Keputusan untuk mengakses ETAF atau skema lain akan bergantung pada kesesuaian dengan kebutuhan proyek serta kelayakan finansial dalam jangka panjang.
Tingkat Suku Bunga Tinggi
Yurizki mengungkapkan, mengatakan salah satu tantangan utama dalam industri ini adalah tingkat suku bunga yang masih cukup tinggi di Indonesia.
"Salah satu tantangan utama adalah tingkat suku bunga yang masih cukup tinggi untuk industri ini di Indonesia, sehingga PGE terus mengevaluasi berbagai alternatif pendanaan yang paling optimal," ujar Yurizki.
Salah satu upaya yang telah ditempuh PGE adalah pengajuan penerusan pinjaman pemerintah.
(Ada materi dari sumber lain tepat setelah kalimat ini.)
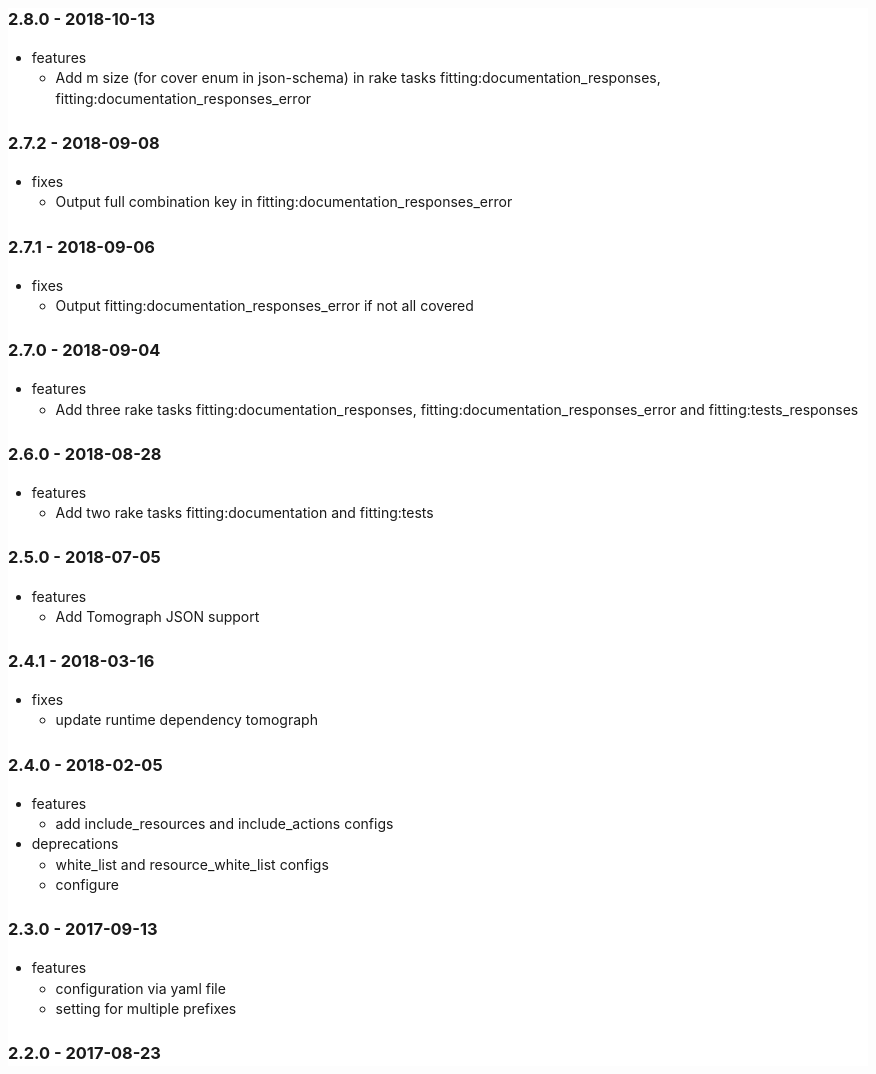 ### 2.8.0 - 2018-10-13

* features
  * Add m size (for cover enum in json-schema) in rake tasks fitting:documentation_responses, fitting:documentation_responses_error

### 2.7.2 - 2018-09-08

* fixes
  * Output full combination key in fitting:documentation_responses_error

### 2.7.1 - 2018-09-06

* fixes
  * Output fitting:documentation_responses_error if not all covered

### 2.7.0 - 2018-09-04

* features
  * Add three rake tasks fitting:documentation_responses, fitting:documentation_responses_error and fitting:tests_responses

### 2.6.0 - 2018-08-28

* features
  * Add two rake tasks fitting:documentation and fitting:tests

### 2.5.0 - 2018-07-05

* features
  * Add Tomograph JSON support

### 2.4.1 - 2018-03-16

* fixes
  * update runtime dependency tomograph

### 2.4.0 - 2018-02-05

* features
  * add include_resources and include_actions configs
* deprecations
  * white_list and resource_white_list configs
  * configure

### 2.3.0 - 2017-09-13

* features
  * configuration via yaml file
  * setting for multiple prefixes

### 2.2.0 - 2017-08-23

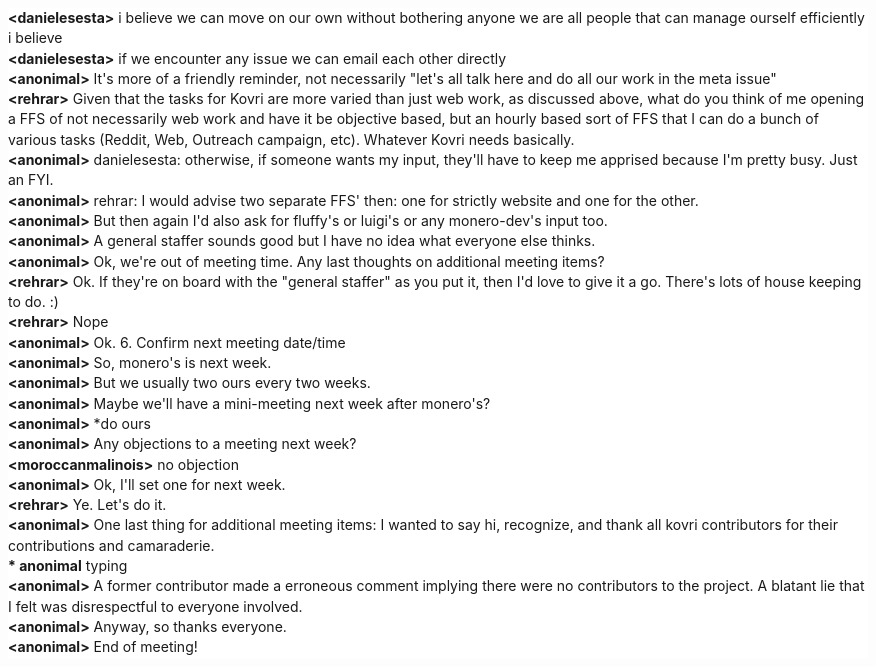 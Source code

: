 **\<danielesesta>** i believe we can move on our own without bothering anyone we are all people that can manage ourself efficiently i believe  
**\<danielesesta>** if we encounter any issue we can email each other directly  
**\<anonimal>** It's more of a friendly reminder, not necessarily "let's all talk here and do all our work in the meta issue"  
**\<rehrar>** Given that the tasks for Kovri are more varied than just web work, as discussed above, what do you think of me opening a FFS of not necessarily web work and have it be objective based, but an hourly based sort of FFS that I can do a bunch of various tasks (Reddit, Web, Outreach campaign, etc). Whatever Kovri needs basically.  
**\<anonimal>** danielesesta: otherwise, if someone wants my input, they'll have to keep me apprised because I'm pretty busy. Just an FYI.  
**\<anonimal>** rehrar: I would advise two separate FFS' then: one for strictly website and one for the other.  
**\<anonimal>** But then again I'd also ask for fluffy's or luigi's or any monero-dev's input too.  
**\<anonimal>** A general staffer sounds good but I have no idea what everyone else thinks.  
**\<anonimal>** Ok, we're out of meeting time. Any last thoughts on additional meeting items?  
**\<rehrar>** Ok. If they're on board with the "general staffer" as you put it, then I'd love to give it a go. There's lots of house keeping to do. :)  
**\<rehrar>** Nope  
**\<anonimal>** Ok. 6. Confirm next meeting date/time  
**\<anonimal>** So, monero's is next week.  
**\<anonimal>** But we usually two ours every two weeks.  
**\<anonimal>** Maybe we'll have a mini-meeting next week after monero's?  
**\<anonimal>** \*do ours  
**\<anonimal>** Any objections to a meeting next week?  
**\<moroccanmalinois>** no objection  
**\<anonimal>** Ok, I'll set one for next week.  
**\<rehrar>** Ye. Let's do it.  
**\<anonimal>** One last thing for additional meeting items: I wanted to say hi, recognize, and thank all kovri contributors for their contributions and camaraderie.  
**\* anonimal** typing  
**\<anonimal>** A former contributor made a erroneous comment implying there were no contributors to the project. A blatant lie that I felt was disrespectful to everyone involved.  
**\<anonimal>** Anyway, so thanks everyone.  
**\<anonimal>** End of meeting!  
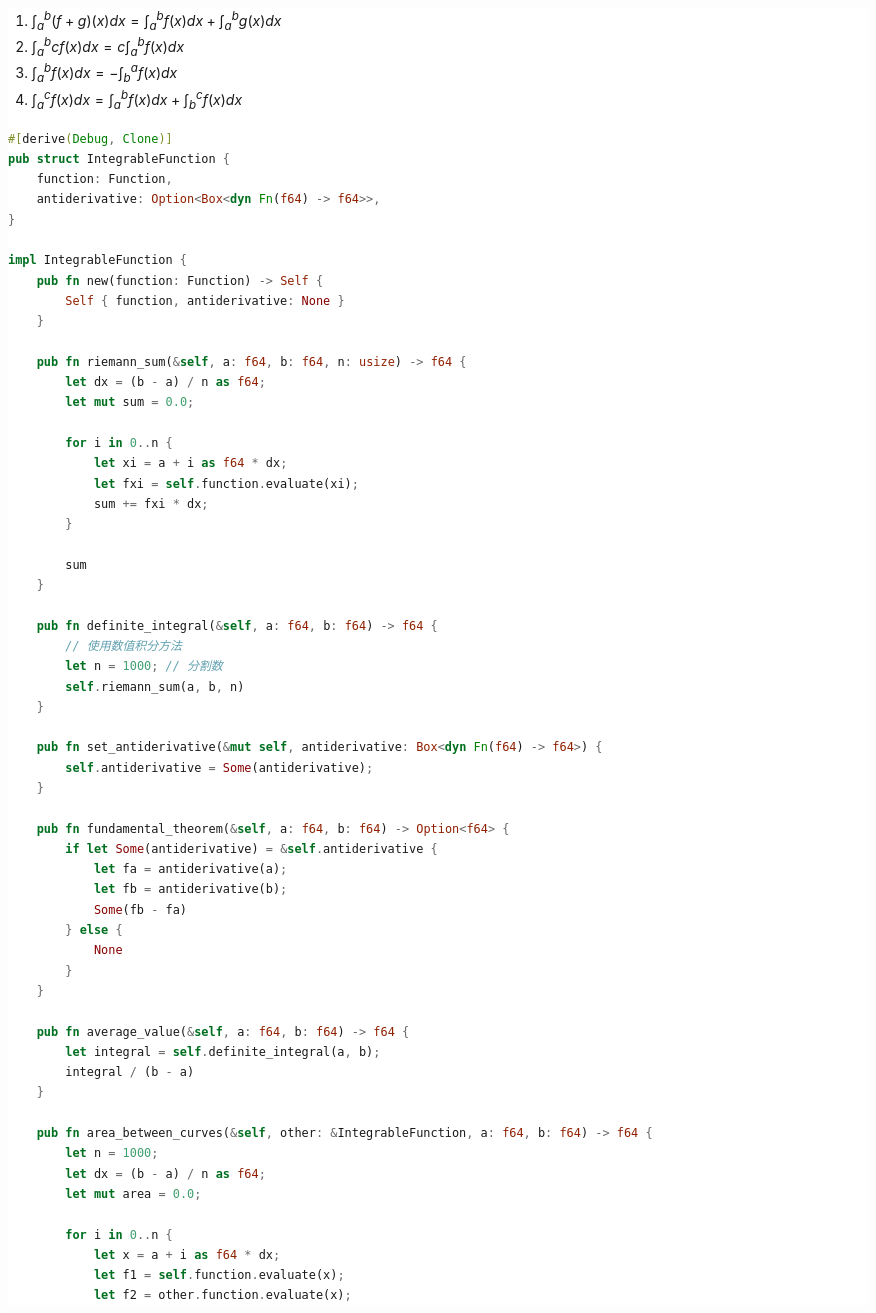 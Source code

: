 1. $\int_a^b (f + g)(x) dx = \int_a^b f(x) dx + \int_a^b g(x) dx$
2. $\int_a^b cf(x) dx = c \int_a^b f(x) dx$
3. $\int_a^b f(x) dx = -\int_b^a f(x) dx$
4. $\int_a^c f(x) dx = \int_a^b f(x) dx + \int_b^c f(x) dx$

```rust
#[derive(Debug, Clone)]
pub struct IntegrableFunction {
    function: Function,
    antiderivative: Option<Box<dyn Fn(f64) -> f64>>,
}

impl IntegrableFunction {
    pub fn new(function: Function) -> Self {
        Self { function, antiderivative: None }
    }
    
    pub fn riemann_sum(&self, a: f64, b: f64, n: usize) -> f64 {
        let dx = (b - a) / n as f64;
        let mut sum = 0.0;
        
        for i in 0..n {
            let xi = a + i as f64 * dx;
            let fxi = self.function.evaluate(xi);
            sum += fxi * dx;
        }
        
        sum
    }
    
    pub fn definite_integral(&self, a: f64, b: f64) -> f64 {
        // 使用数值积分方法
        let n = 1000; // 分割数
        self.riemann_sum(a, b, n)
    }
    
    pub fn set_antiderivative(&mut self, antiderivative: Box<dyn Fn(f64) -> f64>) {
        self.antiderivative = Some(antiderivative);
    }
    
    pub fn fundamental_theorem(&self, a: f64, b: f64) -> Option<f64> {
        if let Some(antiderivative) = &self.antiderivative {
            let fa = antiderivative(a);
            let fb = antiderivative(b);
            Some(fb - fa)
        } else {
            None
        }
    }
    
    pub fn average_value(&self, a: f64, b: f64) -> f64 {
        let integral = self.definite_integral(a, b);
        integral / (b - a)
    }
    
    pub fn area_between_curves(&self, other: &IntegrableFunction, a: f64, b: f64) -> f64 {
        let n = 1000;
        let dx = (b - a) / n as f64;
        let mut area = 0.0;
        
        for i in 0..n {
            let x = a + i as f64 * dx;
            let f1 = self.function.evaluate(x);
            let f2 = other.function.evaluate(x);
``` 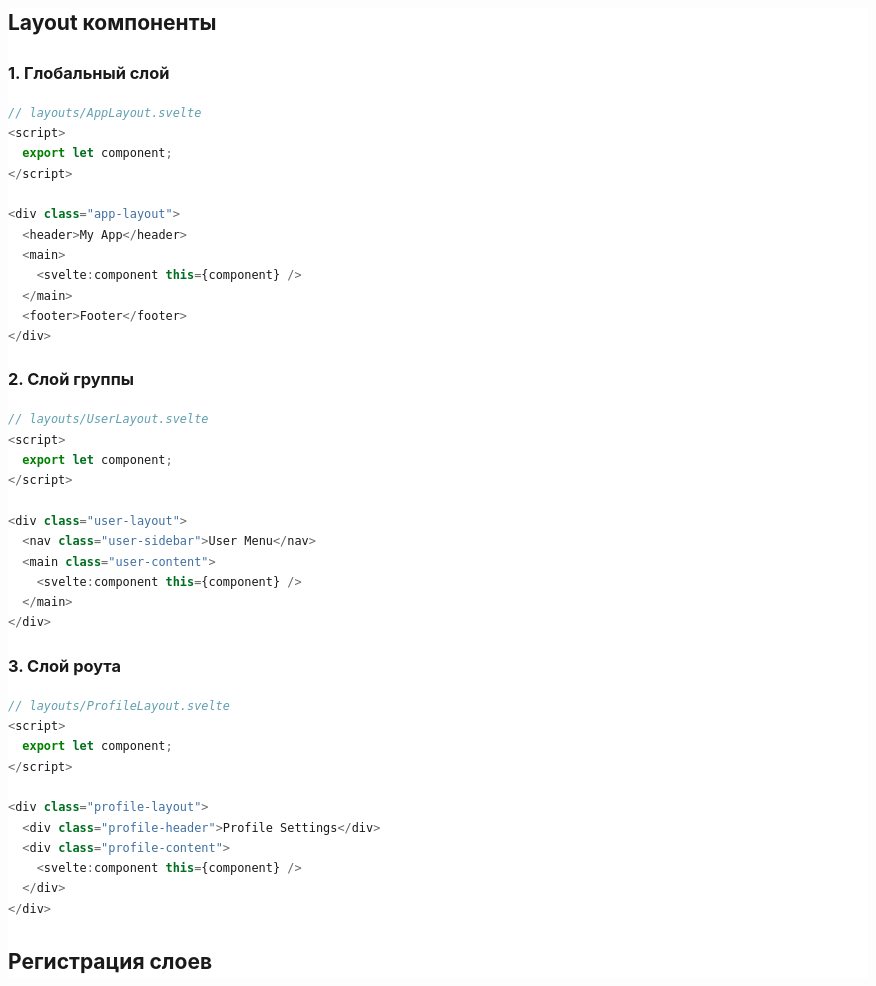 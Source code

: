 ## Layout компоненты

### 1. Глобальный слой
```javascript
// layouts/AppLayout.svelte
<script>
  export let component;
</script>

<div class="app-layout">
  <header>My App</header>
  <main>
    <svelte:component this={component} />
  </main>
  <footer>Footer</footer>
</div>
```

### 2. Слой группы
```javascript
// layouts/UserLayout.svelte
<script>
  export let component;
</script>

<div class="user-layout">
  <nav class="user-sidebar">User Menu</nav>
  <main class="user-content">
    <svelte:component this={component} />
  </main>
</div>
```

### 3. Слой роута
```javascript
// layouts/ProfileLayout.svelte
<script>
  export let component;
</script>

<div class="profile-layout">
  <div class="profile-header">Profile Settings</div>
  <div class="profile-content">
    <svelte:component this={component} />
  </div>
</div>
```

## Регистрация слоев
Proyek-proyek terkait telah diajukan untuk masuk ke dalam Rencana Pembangunan Jangka Menengah Nasional (RPJMN) dan selanjutnya ke dalam Greenbook serta Bluebook.
"Adapun lembaga multilateral yang telah melakukan engagement dengan PGE untuk fasilitas penerusan pinjaman dimaksud adalah Asian Development Bank (ADB) dan World Bank," tambahnya.
PGE memiliki roadmap ekspansi yang jelas untuk mendukung transisi energi di Indonesia. Yurizki menegaskan bahwa jika ada opsi pendanaan yang kompetitif dan sesuai dengan kebutuhan proyek, hal tersebut akan menjadi faktor yang dapat mempercepat pertumbuhan PGE.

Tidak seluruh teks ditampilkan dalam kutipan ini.